▶ [Exercise details] Only the text of the records, copied exactly, is wanted; no pictures.

*** Dataset ***

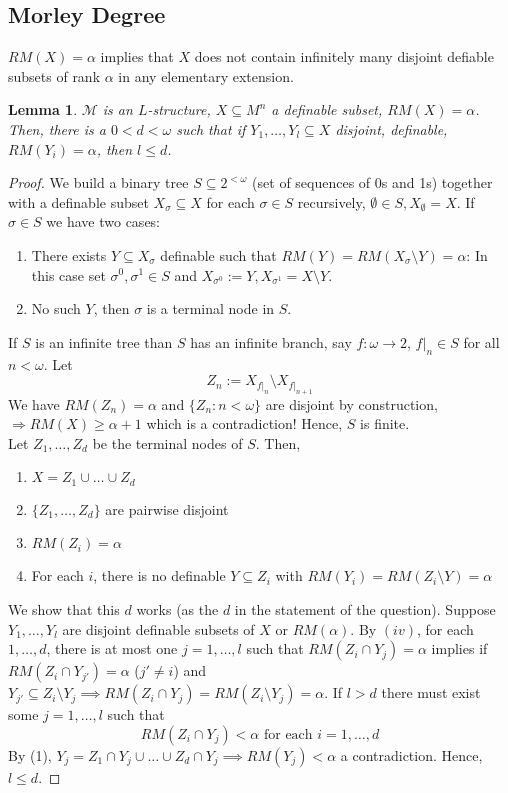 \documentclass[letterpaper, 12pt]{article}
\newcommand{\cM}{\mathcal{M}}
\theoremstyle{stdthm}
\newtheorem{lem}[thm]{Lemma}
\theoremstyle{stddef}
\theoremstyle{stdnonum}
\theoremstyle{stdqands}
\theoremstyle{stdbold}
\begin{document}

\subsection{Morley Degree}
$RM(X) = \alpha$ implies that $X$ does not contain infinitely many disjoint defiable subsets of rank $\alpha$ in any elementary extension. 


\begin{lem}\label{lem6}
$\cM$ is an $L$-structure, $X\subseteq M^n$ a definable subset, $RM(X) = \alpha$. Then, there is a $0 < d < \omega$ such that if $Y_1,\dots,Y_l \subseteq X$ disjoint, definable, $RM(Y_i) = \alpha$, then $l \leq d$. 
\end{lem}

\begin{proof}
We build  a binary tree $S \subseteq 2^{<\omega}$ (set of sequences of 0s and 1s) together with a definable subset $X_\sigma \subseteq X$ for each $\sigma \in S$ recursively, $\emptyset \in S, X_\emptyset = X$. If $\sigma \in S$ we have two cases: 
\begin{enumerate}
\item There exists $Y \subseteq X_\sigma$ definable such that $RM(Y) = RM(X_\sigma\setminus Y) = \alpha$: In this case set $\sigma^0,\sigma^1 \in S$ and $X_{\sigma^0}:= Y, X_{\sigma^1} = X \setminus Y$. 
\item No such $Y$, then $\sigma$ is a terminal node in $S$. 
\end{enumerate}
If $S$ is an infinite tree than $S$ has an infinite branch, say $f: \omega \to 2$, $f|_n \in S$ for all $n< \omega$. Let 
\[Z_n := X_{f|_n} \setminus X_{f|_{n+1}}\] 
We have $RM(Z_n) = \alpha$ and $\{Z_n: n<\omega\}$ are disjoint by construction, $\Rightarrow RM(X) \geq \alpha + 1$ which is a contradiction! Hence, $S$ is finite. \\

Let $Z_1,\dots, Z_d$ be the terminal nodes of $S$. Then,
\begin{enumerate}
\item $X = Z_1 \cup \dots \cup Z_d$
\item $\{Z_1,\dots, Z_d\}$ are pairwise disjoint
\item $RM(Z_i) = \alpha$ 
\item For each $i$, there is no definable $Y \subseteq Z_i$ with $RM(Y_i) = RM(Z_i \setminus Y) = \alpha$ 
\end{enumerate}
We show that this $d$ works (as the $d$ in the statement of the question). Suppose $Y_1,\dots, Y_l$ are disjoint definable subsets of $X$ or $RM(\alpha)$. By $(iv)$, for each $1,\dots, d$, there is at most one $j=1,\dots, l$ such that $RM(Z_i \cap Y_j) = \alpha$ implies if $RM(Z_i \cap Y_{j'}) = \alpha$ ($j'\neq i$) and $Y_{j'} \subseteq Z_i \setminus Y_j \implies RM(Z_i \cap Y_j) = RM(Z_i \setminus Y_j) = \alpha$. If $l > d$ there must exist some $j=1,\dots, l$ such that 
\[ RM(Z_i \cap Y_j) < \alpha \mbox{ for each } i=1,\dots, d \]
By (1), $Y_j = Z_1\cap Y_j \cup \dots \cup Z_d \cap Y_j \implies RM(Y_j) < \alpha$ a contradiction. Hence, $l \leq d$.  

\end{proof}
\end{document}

*** End of Dataset ***

▶ [Answer]
 \documentclass[letterpaper, 12pt]{article}
\newcommand{\cM}{\mathcal{M}}
\theoremstyle{stdthm}
\newtheorem{lem}[thm]{Lemma}
\theoremstyle{stddef}
\theoremstyle{stdnonum}
\theoremstyle{stdqands}
\theoremstyle{stdbold}
\begin{document}

\subsection{Morley Degree}
$RM(X) = \alpha$ implies that $X$ does not contain infinitely many disjoint defiable subsets of rank $\alpha$ in any elementary extension. 


\begin{lem}\label{lem6}
$\cM$ is an $L$-structure, $X\subseteq M^n$ a definable subset, $RM(X) = \alpha$. Then, there is a $0 < d < \omega$ such that if $Y_1,\dots,Y_l \subseteq X$ disjoint, definable, $RM(Y_i) = \alpha$, then $l \leq d$. 
\end{lem}

\begin{proof}
We build  a binary tree $S \subseteq 2^{<\omega}$ (set of sequences of 0s and 1s) together with a definable subset $X_\sigma \subseteq X$ for each $\sigma \in S$ recursively, $\emptyset \in S, X_\emptyset = X$. If $\sigma \in S$ we have two cases: 
\begin{enumerate}
\item There exists $Y \subseteq X_\sigma$ definable such that $RM(Y) = RM(X_\sigma\setminus Y) = \alpha$: In this case set $\sigma^0,\sigma^1 \in S$ and $X_{\sigma^0}:= Y, X_{\sigma^1} = X \setminus Y$. 
\item No such $Y$, then $\sigma$ is a terminal node in $S$. 
\end{enumerate}
If $S$ is an infinite tree than $S$ has an infinite branch, say $f: \omega \to 2$, $f|_n \in S$ for all $n< \omega$. Let 
\[Z_n := X_{f|_n} \setminus X_{f|_{n+1}}\] 
We have $RM(Z_n) = \alpha$ and $\{Z_n: n<\omega\}$ are disjoint by construction, $\Rightarrow RM(X) \geq \alpha + 1$ which is a contradiction! Hence, $S$ is finite. \\

Let $Z_1,\dots, Z_d$ be the terminal nodes of $S$. Then,
\begin{enumerate}
\item $X = Z_1 \cup \dots \cup Z_d$
\item $\{Z_1,\dots, Z_d\}$ are pairwise disjoint
\item $RM(Z_i) = \alpha$ 
\item For each $i$, there is no definable $Y \subseteq Z_i$ with $RM(Y_i) = RM(Z_i \setminus Y) = \alpha$ 
\end{enumerate}
We show that this $d$ works (as the $d$ in the statement of the question). Suppose $Y_1,\dots, Y_l$ are disjoint definable subsets of $X$ or $RM(\alpha)$. By $(iv)$, for each $1,\dots, d$, there is at most one $j=1,\dots, l$ such that $RM(Z_i \cap Y_j) = \alpha$ implies if $RM(Z_i \cap Y_{j'}) = \alpha$ ($j'\neq i$) and $Y_{j'} \subseteq Z_i \setminus Y_j \implies RM(Z_i \cap Y_j) = RM(Z_i \setminus Y_j) = \alpha$. If $l > d$ there must exist some $j=1,\dots, l$ such that 
\[ RM(Z_i \cap Y_j) < \alpha \mbox{ for each } i=1,\dots, d \]
By (1), $Y_j = Z_1\cap Y_j \cup \dots \cup Z_d \cap Y_j \implies RM(Y_j) < \alpha$ a contradiction. Hence, $l \leq d$.  

\end{proof}
\end{document}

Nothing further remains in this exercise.